South Africa's Ramaphosa refuses to resign over cash scandal

Cyril Ramaphosa refuse de démissionner face au scandale de vol de fonds

Le président sud-africain Cyril Ramaphosa a annoncé lundi qu’il ne démissionnerait pas et qu’il contesterait les procédures de destitution à son encontre devant les tribunaux, en lien avec un scandale de vol de fonds. Cette déclaration intervient quelques heures après que le parlement sud-africain a annoncé son intention de créer un comité d’impeachment, conformément à une ordonnance de la plus haute cour du pays rendue la semaine dernière.

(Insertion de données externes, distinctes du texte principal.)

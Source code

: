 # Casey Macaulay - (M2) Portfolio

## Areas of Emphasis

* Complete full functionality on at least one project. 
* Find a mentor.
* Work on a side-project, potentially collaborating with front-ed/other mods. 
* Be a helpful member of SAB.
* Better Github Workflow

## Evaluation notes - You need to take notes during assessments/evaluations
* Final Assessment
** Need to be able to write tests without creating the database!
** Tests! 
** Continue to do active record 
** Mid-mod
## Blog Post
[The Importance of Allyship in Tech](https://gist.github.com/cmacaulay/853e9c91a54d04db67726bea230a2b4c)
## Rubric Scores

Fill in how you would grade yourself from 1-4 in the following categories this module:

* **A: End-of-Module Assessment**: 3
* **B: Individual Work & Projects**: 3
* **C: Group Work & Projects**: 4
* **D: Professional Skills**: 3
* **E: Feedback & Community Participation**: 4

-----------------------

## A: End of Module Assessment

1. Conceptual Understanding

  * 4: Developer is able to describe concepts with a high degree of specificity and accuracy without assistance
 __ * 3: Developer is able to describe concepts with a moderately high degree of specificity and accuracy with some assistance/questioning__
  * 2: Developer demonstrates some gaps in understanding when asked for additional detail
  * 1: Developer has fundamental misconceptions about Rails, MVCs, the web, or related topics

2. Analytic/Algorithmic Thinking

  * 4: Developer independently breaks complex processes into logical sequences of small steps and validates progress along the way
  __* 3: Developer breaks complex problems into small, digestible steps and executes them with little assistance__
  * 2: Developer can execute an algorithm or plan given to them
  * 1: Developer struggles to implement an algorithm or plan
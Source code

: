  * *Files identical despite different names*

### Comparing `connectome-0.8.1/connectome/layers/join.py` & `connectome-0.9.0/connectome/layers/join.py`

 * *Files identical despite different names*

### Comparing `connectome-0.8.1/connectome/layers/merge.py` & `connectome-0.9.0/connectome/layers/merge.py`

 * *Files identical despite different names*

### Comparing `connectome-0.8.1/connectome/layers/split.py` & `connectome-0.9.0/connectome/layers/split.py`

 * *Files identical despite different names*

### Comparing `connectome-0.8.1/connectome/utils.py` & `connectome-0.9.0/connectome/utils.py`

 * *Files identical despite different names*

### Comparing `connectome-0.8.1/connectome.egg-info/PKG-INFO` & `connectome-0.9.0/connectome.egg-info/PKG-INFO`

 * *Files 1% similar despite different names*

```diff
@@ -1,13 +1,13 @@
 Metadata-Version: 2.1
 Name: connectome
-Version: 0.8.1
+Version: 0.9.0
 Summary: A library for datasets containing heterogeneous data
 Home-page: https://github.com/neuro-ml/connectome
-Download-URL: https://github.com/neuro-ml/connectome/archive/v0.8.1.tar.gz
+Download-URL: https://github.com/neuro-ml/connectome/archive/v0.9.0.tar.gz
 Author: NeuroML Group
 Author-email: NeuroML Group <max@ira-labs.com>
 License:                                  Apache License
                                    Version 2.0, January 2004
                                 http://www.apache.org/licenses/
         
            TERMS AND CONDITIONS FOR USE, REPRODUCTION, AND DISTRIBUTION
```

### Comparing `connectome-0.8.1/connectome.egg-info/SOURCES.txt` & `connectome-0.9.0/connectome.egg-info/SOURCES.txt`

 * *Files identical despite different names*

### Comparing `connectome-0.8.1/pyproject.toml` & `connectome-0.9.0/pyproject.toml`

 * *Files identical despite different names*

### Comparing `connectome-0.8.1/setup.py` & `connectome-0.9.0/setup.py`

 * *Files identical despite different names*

« Je souhaite donc clairement indiquer que je ne démissionnerai pas », a déclaré Ramaphosa lors d’une allocution télévisée. « Agir ainsi serait anticiper un processus défini par la Constitution. Cela donnerait également du crédit à un rapport de panel qui présente malheureusement de graves défauts. »

Contexte factuel

Le président Ramaphosa est accusé d’avoir dissimulé un cambriolage survenu en 2020 et le vol de sommes importantes en devises étrangères, dans ce qui est devenu connu sous le nom de scandale « Farmgate ». Les fonds, s’élevant à 580 000 dollars (environ 492 000 euros), que Ramaphosa a déclaré provenir de la vente de buffles, auraient été cachés dans un canapé de sa luxueuse ferme de Phala Phala, située dans la province du Limpopo.

En 2022, un rapport d’un comité parlementaire indépendant a conclu que Ramaphosa « pourrait avoir commis » des violations graves et des fautes. À l’époque, le parti de Ramaphosa, le Congrès national africain (ANC), détenait une majorité au parlement et avait refusé d’ouvrir une procédure de destitution suite à ce rapport. Le cas a refait surface la semaine dernière lorsque la Cour constitutionnelle a annulé le rejet de ce rapport parlementaire de 2022.

En réponse à une plainte déposée par le parti des Combattants pour la liberté économique (EFF), la Cour constitutionnelle a ordonné que le rapport soit renvoyé à un comité d’impeachment.

Données ou statistiques

Selon la Constitution sud-africaine, pour destituer Ramaphosa, il faudrait le soutien d’au moins deux tiers des 400 législateurs du parlement. Le comité d’impeachment multipartite devra d’abord mener une enquête avant de procéder à un vote de destitution. Le communiqué du parlement de lundi n’a pas précisé de calendrier pour cette enquête.

Conséquence directe

Le parti ANC de Ramaphosa a perdu sa majorité parlementaire lors des élections de 2024 et fait maintenant partie d’une coalition de 10 partis connue sous le nom de Gouvernement d’unité nationale. Cependant, il pourrait encore survivre à un vote de destitution si les législateurs de son parti le soutiennent.